Dave Hargreaves Personal Training

IIFYM, Flexible Dieting & Personal Training at Doherty's Gym, Brunswick

Dave Hargreaves Personal Training

IIFYM, Flexible Dieting & Personal Training at Doherty's Gym, Brunswick

Custom Exercise Programs, part 2

Custom Exercise Programs, part 2

If you missed part one, you better go back and read that one first. It’s all about preparing Customised Personal Training Programs as you can see.

So far I talked a little bit about why I start everyone off with the same program, and what I’m looking for when I start modifying or customising it for each client. As I implied, the basic “introductory program” is designed to produce the foundations of fitness and functionality that we then build upon with a more advanced program. Rather I should say, the introductory program evolves into a more advanced program as we modify and add more exercises specific to the client’s individual requirements.

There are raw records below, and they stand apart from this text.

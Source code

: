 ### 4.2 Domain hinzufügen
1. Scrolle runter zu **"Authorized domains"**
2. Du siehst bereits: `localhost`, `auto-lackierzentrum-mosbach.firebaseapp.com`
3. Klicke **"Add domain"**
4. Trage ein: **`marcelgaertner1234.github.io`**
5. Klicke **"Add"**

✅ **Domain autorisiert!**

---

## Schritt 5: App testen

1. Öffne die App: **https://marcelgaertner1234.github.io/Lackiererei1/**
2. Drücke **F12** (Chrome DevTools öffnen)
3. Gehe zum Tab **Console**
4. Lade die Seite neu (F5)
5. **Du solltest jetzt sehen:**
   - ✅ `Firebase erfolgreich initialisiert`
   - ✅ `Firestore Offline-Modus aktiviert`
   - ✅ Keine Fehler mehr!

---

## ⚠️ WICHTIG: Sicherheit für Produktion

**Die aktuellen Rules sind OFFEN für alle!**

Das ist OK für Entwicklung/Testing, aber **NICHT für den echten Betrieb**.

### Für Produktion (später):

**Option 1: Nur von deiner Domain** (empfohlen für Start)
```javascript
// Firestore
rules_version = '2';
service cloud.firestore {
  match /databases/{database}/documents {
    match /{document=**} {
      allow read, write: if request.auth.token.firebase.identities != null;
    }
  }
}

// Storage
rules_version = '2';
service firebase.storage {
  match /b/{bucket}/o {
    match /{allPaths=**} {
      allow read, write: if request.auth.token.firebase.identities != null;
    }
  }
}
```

Outside of this though, the basics of a good program remain consistent regardless of the goal. The program has to be balanced, and we need to target (and exhaust) the large, major muscle groups with heavy compound movements, and then target smaller specific muscles with specific isolation exercises, often with less weight.

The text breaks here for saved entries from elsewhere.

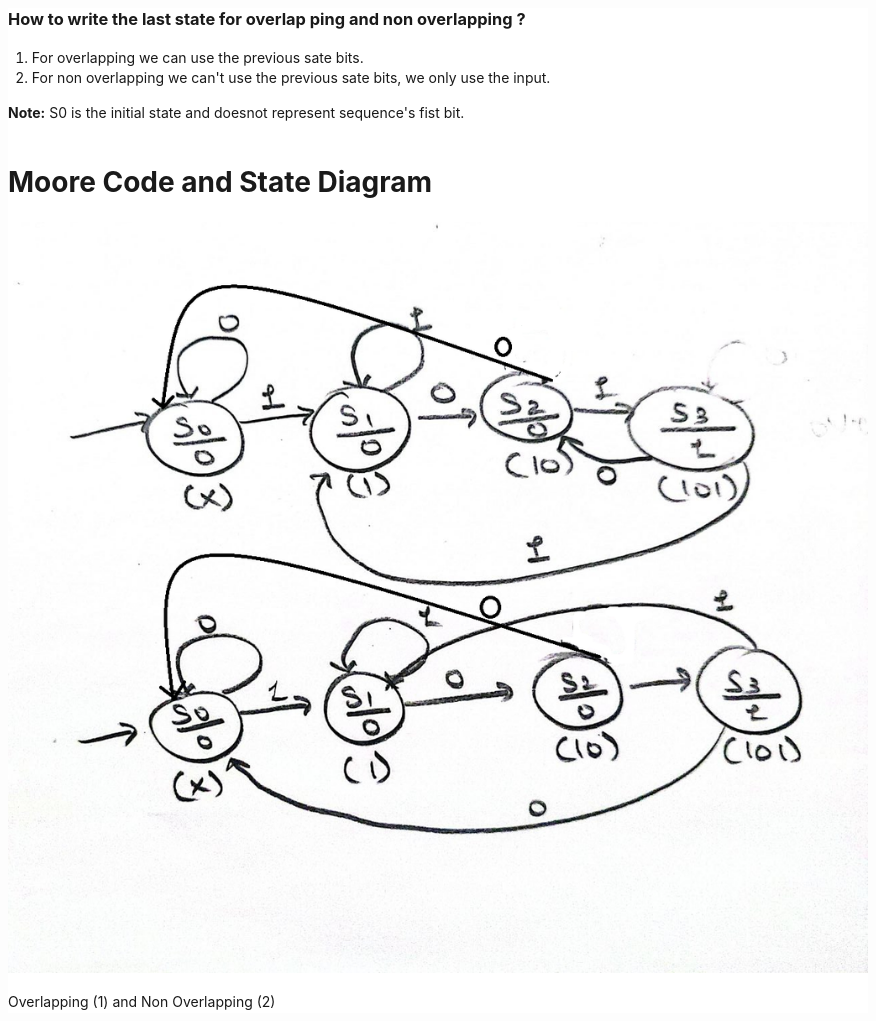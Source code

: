### How to write the last state for overlap ping and non overlapping ?

1. For overlapping we can use the previous sate bits.
2. For non overlapping we can't use the previous sate bits, we only use the input.

**Note:** S0 is the initial state and doesnot represent sequence's fist bit.

# Moore Code and State Diagram

![](FSM_Moore.png)


Overlapping (1) and Non Overlapping (2)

Simply put, we should be doing all of the following:

  • Pushing, horizontally and vertically.
  • Pulling, horizontally and vertically.
  • Bending and extending at the knees.
  • Bending and extending at the hips.

These are the “big four” that target the huge muscle groups in our chest, shoulders, back, butt and legs.  We can take our choice of exercises for these movements, and make them harder or easier as the client requires.

Now… this is how I do things. I’m not saying that it’s the ONLY way to do things, but it’s one way that I happen to know works very well. Newly qualified trainers often are under the mistaken belief that they need to produce a unique program for every client right off the bat… which basically means they are just clutching at straws and the “program” is really just an assortment of exercises. Whenever I mentor new trainers I always advise them to develop their own approach to training that suits their target market, but to have a systematic approach to creating an actual program suited to the client’s needs. Starting out with the basic natural human movements is as good a place to start as any.

Going back to the muscle groups we’re targeting with those movements; did you notice that I left out arms, abs and core? Well… we would may add some secondary or accessory exercises to hit these spots, but they’re really of a secondary importance. Arms are going to be hit PLENTY with our pushing and pulling movements. Core should be activated on all exercises anyway, and in particular NEEDS to be activated while squatting or deadlifting, so that’s also covered already. Abs? Please. Abs are made in the kitchen, not the gym!

We’ll still train these parts (including abs!), but as I say, they’re not the huge muscle groups that we’re most concerned with hitting to produce a change in body composition. It makes sense right? Prioritising the huge muscle groups over the smaller ones, to produce better results? And yet… a lot of trainers are going to give you a program with bicep curls, crunches and planks, but nothing for chest or back! Oooh I probably just stepped on some toes! To be fair… it’s not entirely their fault. A lot of what they get taught in the courses and especially if they do their placement in a big box chain gym is mostly useless. I’ll write another blog about that some time soon!

Bottom line.

It takes time to build a Customised Program, unless by “customised” you just mean “random selection of pointless exercises”, which lets face it is what a lot of exercise programs really are. You can’t just take one look at a human being and go “ok here are the 8 exercises that will solve all of your problems”. You need to start with the basics (push, pull, bend and extend) watch closely and address any imbalances that show up while performing these movements. Descend (make easier) and ascend (make more difficult) the exercises as required as well.

This is the true value of hiring a Personal Trainer, especially on an ongoing basis. It is one thing to simply be put through “a hard work out”, but great results in changing your body only come from following an actual program designed to produce those changes.  I am becoming more and more focussed on delivering amazing results through ongoing programs, rather than just taking people for a workout. If you haven’t noticed, this is reflecting in my pricing structure which offers amazing value for people who purchase multiple sessions up front.